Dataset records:
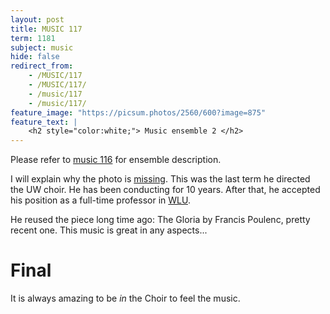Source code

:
 ```yaml
---
layout: post
title: MUSIC 117
term: 1181
subject: music
hide: false
redirect_from:
    - /MUSIC/117
    - /MUSIC/117/
    - /music/117
    - /music/117/
feature_image: "https://picsum.photos/2560/600?image=875"
feature_text: |
    <h2 style="color:white;"> Music ensemble 2 </h2>
---
```


Please refer to [music 116](/17-09/MUSIC116/) for ensemble description.

I will explain why the photo is [missing](https://uwaterloo.ca/music/about/people/g4yun). This was the last term he directed the UW choir. He has been conducting for 10 years. After that, he accepted his position as a full-time professor in [WLU](https://www.wlu.ca/academics/faculties/faculty-of-music/faculty-profiles/gerard-yun/index.html).

He reused the piece long time ago: The Gloria by Francis Poulenc, pretty recent one. This music is great in any aspects...

# Final
It is always amazing to be *in* the Choir to feel the music.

• Activity:
Lines with the word "ensemble" in them should be copied from the preceding records.

• Response:
    <h2 style="color:white;"> Music ensemble 2 </h2>
Please refer to [music 116](/17-09/MUSIC116/) for ensemble description.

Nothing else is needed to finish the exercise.